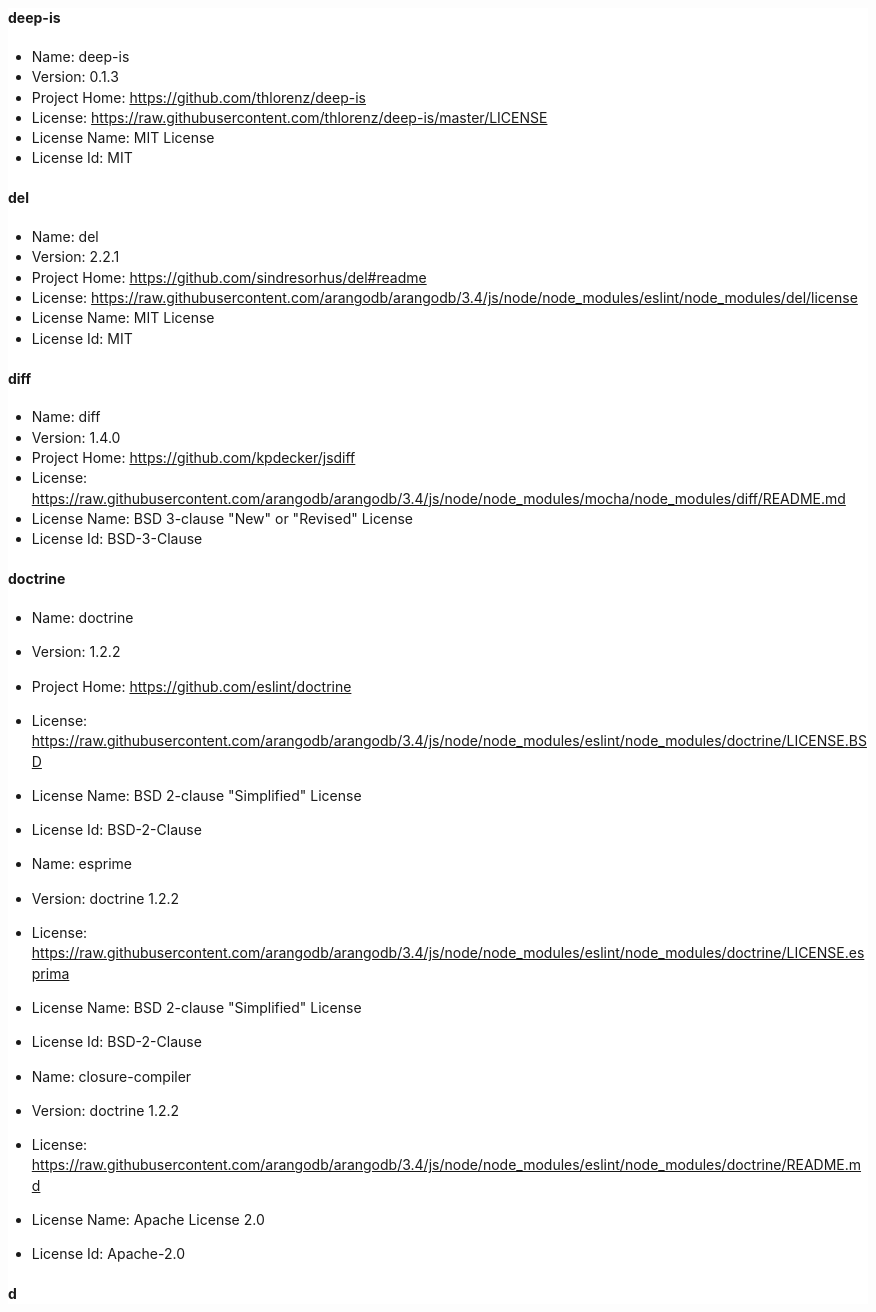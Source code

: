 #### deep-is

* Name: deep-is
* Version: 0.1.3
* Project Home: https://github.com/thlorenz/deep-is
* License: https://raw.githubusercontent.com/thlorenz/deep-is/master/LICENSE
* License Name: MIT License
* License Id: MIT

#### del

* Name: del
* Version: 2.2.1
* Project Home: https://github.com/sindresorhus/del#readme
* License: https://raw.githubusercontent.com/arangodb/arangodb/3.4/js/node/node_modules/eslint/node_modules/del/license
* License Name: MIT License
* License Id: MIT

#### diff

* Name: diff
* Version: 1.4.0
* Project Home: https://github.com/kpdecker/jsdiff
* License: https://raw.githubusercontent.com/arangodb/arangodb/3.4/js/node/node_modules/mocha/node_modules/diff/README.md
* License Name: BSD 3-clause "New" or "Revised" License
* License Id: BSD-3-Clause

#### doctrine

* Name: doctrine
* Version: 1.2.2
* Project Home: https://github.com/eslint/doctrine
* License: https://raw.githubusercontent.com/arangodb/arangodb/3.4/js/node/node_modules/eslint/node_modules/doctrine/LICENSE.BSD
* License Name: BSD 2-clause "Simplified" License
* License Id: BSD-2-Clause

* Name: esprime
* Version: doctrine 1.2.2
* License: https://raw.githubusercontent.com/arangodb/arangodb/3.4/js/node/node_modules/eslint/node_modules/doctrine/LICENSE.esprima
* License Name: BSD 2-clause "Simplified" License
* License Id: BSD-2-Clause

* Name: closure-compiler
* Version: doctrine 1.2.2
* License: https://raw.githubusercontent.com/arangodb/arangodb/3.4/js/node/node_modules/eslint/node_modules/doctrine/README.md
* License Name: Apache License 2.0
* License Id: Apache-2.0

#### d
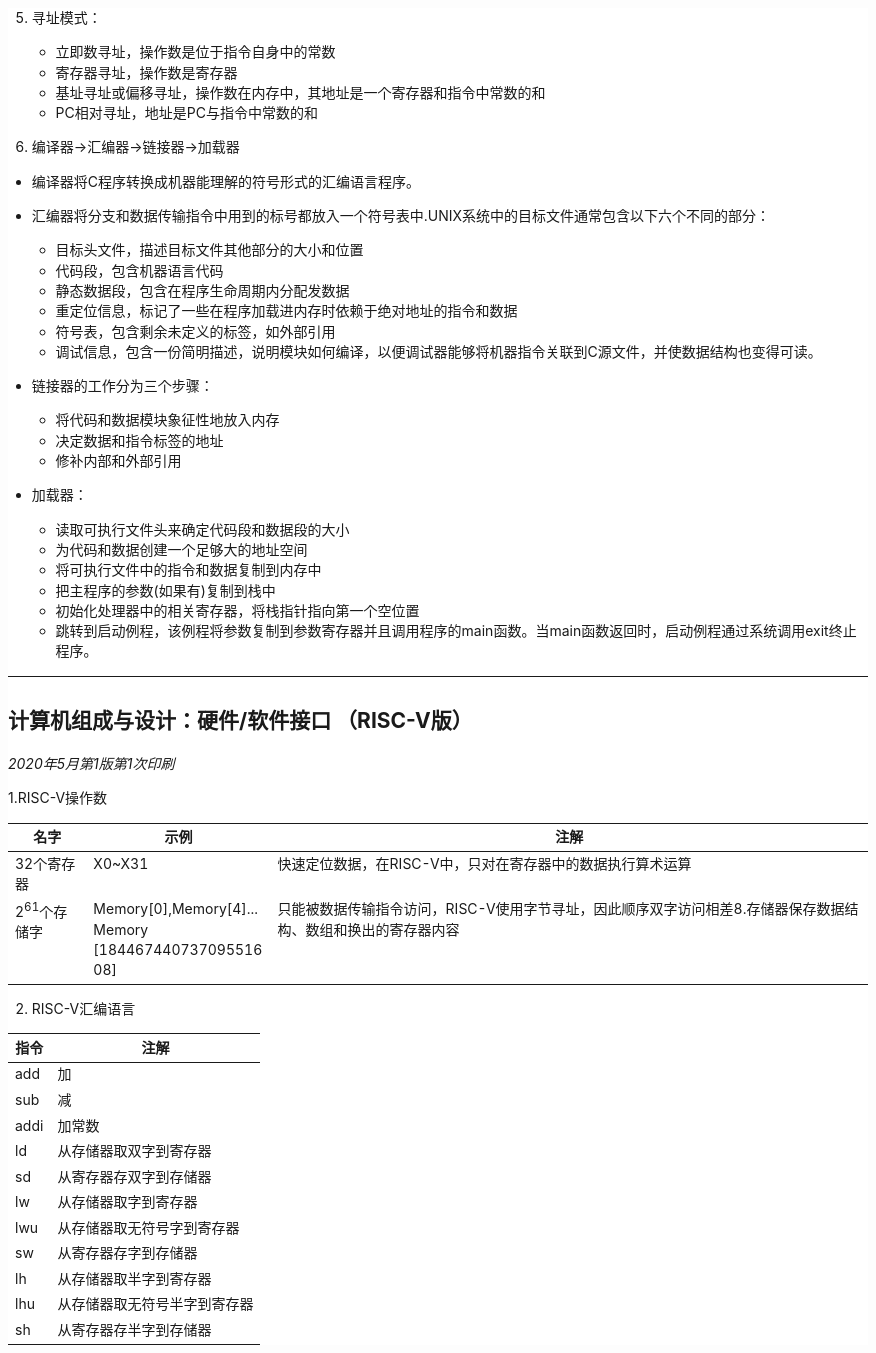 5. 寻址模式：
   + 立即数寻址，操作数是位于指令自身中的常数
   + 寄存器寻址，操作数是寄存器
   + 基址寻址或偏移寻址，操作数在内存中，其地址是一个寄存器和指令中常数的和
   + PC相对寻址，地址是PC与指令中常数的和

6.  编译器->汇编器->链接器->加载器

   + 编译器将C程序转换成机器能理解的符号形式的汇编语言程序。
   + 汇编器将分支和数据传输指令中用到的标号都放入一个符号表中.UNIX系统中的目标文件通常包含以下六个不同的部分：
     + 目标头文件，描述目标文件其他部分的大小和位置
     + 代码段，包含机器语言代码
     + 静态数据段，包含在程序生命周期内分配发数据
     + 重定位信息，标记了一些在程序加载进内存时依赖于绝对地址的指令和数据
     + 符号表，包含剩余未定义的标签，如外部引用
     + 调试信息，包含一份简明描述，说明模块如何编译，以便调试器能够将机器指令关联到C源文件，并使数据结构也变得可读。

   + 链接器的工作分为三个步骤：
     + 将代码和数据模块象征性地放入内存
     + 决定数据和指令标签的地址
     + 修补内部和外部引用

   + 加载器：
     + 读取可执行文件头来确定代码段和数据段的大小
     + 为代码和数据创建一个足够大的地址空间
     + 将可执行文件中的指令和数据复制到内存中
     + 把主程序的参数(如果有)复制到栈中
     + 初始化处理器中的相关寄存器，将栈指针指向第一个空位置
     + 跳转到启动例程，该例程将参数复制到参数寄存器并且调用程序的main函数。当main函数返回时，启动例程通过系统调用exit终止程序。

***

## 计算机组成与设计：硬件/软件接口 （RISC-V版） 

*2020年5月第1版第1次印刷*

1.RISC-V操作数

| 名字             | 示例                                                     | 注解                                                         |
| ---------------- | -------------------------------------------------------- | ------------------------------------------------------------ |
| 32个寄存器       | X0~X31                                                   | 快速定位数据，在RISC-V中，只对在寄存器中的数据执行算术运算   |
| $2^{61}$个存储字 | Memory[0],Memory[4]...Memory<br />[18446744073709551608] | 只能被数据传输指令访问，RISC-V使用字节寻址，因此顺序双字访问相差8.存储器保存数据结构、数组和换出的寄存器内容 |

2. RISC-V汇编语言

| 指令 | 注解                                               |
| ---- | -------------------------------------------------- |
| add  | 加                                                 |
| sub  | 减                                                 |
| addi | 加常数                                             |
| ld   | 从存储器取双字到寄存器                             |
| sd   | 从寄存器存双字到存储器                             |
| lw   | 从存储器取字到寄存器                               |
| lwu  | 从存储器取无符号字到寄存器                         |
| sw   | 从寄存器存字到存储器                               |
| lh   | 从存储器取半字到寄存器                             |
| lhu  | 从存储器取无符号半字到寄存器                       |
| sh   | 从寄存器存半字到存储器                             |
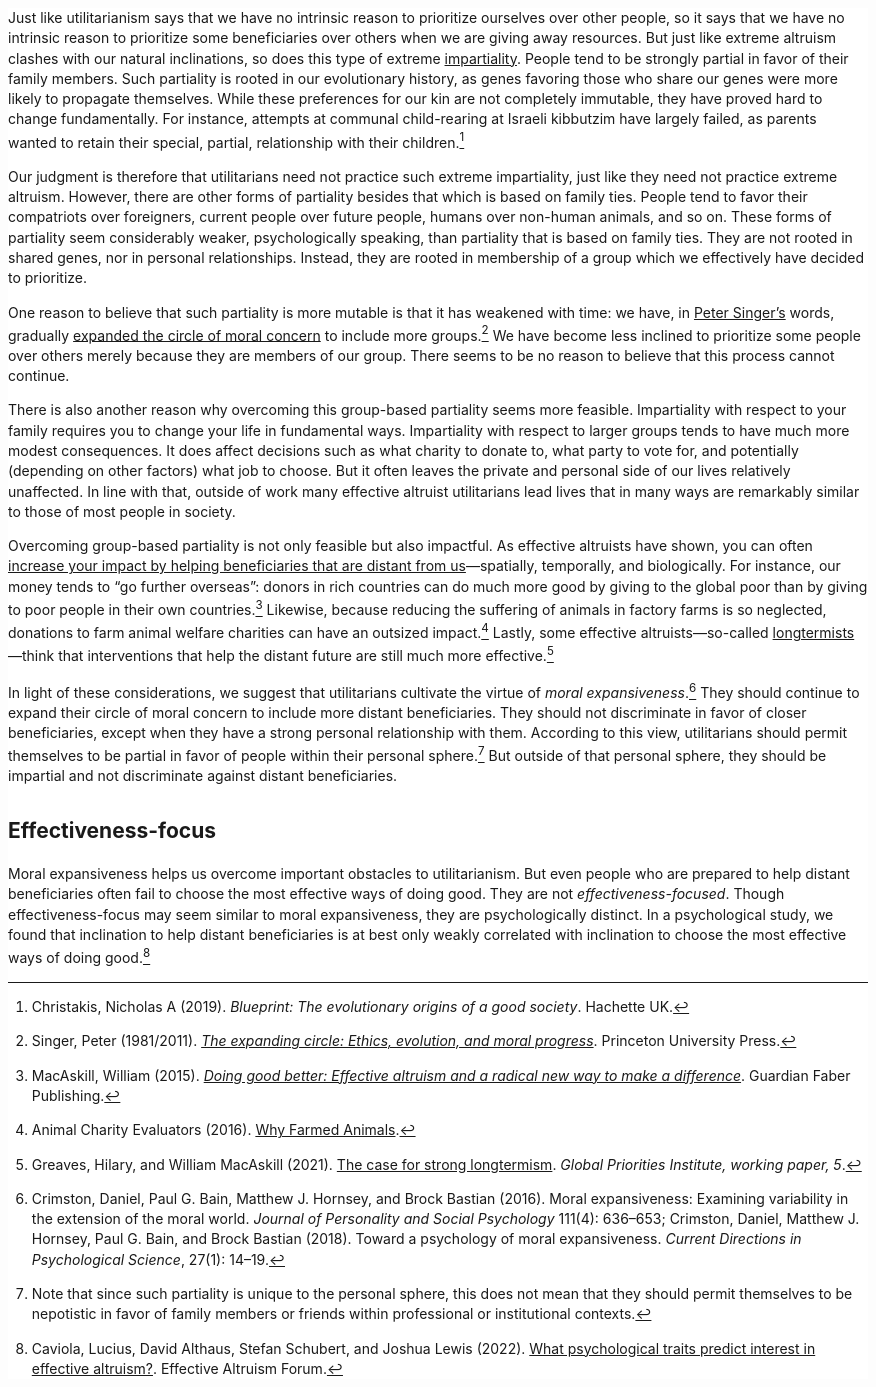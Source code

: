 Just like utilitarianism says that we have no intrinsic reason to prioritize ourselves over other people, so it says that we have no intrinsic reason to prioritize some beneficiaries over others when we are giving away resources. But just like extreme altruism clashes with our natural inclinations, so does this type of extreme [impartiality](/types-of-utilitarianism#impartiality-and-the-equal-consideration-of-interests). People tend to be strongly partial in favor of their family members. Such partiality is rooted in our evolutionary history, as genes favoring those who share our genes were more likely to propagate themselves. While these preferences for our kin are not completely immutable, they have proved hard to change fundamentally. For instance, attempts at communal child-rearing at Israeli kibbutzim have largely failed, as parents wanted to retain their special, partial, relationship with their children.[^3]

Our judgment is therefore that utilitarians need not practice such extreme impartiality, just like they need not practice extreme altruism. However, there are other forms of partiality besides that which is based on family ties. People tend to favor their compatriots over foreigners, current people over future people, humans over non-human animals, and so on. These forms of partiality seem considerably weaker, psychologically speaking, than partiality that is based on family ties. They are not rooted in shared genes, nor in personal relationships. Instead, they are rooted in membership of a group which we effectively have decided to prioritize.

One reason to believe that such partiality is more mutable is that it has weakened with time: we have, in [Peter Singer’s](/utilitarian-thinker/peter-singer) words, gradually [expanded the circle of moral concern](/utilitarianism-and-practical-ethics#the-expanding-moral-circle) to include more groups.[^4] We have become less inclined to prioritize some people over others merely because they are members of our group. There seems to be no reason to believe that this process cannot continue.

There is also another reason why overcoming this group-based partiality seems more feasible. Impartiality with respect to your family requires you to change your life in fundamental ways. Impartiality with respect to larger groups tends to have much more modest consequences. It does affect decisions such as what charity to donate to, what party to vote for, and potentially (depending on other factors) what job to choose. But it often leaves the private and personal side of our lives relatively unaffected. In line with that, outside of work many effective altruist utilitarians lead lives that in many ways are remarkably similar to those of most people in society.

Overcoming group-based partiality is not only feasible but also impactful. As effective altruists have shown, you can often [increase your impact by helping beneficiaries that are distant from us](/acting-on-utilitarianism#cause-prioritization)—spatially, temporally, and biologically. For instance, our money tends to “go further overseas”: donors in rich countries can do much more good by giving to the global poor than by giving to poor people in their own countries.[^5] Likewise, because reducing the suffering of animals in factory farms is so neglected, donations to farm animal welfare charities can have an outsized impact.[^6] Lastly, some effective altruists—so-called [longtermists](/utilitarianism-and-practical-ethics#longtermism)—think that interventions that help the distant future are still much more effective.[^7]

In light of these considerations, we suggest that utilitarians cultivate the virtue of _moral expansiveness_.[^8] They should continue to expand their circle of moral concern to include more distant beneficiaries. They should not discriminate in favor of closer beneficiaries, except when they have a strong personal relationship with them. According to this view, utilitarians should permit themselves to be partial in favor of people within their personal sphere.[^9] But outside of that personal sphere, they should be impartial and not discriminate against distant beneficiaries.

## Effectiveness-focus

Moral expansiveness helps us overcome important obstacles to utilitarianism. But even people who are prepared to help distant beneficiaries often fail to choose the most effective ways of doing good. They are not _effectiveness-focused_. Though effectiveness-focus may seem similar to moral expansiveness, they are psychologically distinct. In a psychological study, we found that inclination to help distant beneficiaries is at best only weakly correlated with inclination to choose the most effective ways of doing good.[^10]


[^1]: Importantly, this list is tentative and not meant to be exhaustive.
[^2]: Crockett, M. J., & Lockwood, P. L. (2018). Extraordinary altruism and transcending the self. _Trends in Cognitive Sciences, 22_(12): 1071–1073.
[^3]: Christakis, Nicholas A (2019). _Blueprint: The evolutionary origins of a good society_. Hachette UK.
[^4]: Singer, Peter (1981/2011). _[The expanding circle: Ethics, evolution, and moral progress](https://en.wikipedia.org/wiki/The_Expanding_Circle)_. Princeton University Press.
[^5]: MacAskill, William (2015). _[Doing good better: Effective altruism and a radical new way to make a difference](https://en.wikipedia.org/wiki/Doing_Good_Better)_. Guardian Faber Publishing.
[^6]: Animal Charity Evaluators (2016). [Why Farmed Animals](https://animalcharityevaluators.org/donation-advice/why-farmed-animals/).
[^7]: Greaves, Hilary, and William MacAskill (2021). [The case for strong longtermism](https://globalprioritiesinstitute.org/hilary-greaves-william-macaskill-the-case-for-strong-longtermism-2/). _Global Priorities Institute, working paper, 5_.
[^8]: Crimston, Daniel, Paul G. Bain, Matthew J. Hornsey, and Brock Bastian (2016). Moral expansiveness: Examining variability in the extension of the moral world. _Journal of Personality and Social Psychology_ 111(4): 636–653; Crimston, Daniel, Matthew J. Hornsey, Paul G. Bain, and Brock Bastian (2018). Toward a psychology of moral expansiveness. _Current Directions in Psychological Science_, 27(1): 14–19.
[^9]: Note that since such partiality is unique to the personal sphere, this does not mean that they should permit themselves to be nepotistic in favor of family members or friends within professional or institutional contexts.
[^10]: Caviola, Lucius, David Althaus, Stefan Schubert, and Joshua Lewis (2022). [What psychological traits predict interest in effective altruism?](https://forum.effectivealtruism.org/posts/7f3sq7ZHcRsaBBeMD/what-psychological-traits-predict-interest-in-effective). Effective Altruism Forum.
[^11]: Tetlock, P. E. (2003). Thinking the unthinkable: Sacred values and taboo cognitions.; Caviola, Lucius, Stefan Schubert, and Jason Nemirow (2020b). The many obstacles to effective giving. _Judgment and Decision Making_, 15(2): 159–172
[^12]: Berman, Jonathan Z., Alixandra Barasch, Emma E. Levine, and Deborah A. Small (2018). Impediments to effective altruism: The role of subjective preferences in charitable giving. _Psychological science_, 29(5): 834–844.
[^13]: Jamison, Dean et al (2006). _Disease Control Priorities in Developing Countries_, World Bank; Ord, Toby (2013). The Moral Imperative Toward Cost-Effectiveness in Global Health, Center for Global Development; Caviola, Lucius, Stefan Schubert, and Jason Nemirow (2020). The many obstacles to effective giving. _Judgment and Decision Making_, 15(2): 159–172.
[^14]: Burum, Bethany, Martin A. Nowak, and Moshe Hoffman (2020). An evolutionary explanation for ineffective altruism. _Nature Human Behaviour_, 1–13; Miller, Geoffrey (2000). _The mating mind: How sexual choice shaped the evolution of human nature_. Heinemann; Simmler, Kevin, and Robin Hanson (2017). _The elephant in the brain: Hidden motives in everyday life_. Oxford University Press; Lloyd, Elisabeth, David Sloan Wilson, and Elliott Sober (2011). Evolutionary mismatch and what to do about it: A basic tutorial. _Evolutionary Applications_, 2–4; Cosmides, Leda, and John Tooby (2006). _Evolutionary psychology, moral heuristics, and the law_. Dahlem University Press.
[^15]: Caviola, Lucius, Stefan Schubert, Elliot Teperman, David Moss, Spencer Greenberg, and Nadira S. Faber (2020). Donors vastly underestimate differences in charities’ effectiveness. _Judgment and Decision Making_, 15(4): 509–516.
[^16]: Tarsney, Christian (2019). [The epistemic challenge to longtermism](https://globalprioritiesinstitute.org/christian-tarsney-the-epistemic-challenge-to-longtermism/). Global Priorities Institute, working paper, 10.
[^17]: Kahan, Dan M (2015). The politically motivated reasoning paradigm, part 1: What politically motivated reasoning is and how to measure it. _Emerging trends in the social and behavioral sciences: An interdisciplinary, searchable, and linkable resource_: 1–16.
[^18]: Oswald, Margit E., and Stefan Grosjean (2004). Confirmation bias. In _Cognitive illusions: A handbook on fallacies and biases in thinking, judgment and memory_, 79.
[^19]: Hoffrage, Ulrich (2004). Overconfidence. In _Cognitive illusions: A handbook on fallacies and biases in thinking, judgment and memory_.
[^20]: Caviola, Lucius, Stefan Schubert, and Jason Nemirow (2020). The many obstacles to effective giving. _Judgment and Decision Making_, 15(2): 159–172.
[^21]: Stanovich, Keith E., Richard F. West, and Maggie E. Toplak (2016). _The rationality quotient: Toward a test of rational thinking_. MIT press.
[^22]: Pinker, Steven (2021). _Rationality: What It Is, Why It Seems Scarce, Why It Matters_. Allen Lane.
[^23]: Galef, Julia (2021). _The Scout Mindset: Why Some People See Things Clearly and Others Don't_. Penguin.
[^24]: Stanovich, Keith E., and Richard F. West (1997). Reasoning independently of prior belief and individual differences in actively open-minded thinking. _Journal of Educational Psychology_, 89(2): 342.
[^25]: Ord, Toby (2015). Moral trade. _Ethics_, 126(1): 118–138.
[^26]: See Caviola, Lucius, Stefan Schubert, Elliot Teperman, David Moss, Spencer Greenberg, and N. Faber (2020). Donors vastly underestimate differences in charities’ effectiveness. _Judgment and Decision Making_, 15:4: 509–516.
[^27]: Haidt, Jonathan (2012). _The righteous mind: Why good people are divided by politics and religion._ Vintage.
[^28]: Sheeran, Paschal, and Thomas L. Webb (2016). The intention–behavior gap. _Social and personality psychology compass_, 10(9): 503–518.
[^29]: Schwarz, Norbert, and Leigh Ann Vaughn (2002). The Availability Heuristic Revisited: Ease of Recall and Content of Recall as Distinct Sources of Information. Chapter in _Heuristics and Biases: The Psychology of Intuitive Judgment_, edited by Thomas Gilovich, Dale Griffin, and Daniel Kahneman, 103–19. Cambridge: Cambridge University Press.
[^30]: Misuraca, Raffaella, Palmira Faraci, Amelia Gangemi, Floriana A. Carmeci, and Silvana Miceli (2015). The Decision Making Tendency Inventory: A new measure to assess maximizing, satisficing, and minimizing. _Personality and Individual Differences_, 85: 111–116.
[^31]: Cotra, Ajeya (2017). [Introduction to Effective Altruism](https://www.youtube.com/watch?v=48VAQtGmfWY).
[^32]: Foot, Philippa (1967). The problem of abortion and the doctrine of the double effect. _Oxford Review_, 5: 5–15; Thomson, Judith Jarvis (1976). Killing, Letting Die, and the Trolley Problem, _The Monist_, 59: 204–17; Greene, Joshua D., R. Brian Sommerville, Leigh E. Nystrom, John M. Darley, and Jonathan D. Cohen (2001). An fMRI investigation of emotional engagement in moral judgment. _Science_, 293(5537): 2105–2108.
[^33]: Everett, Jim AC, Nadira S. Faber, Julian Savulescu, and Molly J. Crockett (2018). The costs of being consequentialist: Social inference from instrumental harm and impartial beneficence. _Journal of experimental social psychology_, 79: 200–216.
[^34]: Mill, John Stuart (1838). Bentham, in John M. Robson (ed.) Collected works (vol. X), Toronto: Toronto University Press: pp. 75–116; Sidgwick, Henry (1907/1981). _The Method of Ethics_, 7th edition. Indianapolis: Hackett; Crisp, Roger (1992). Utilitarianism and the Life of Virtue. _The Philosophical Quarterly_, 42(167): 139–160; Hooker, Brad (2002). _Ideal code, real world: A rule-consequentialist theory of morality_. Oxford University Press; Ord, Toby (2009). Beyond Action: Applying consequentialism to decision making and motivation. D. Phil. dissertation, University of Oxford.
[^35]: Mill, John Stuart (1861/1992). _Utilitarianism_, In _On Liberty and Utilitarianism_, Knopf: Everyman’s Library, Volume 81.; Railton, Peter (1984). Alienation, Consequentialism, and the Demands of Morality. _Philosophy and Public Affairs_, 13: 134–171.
::::::::
• _WORK INSTRUCTION_:
Starting at the line that contains "[^27]: Haidt, Jonathan" and stopping after the line that contains "[^29]: Schwarz, Norbert, and", write out every line exactly as it appears above, and no other line.

• _RESPONSE TO THE TASK_:
[^27]: Haidt, Jonathan (2012). _The righteous mind: Why good people are divided by politics and religion._ Vintage.
[^28]: Sheeran, Paschal, and Thomas L. Webb (2016). The intention–behavior gap. _Social and personality psychology compass_, 10(9): 503–518.
[^29]: Schwarz, Norbert, and Leigh Ann Vaughn (2002). The Availability Heuristic Revisited: Ease of Recall and Content of Recall as Distinct Sources of Information. Chapter in _Heuristics and Biases: The Psychology of Intuitive Judgment_, edited by Thomas Gilovich, Dale Griffin, and Daniel Kahneman, 103–19. Cambridge: Cambridge University Press.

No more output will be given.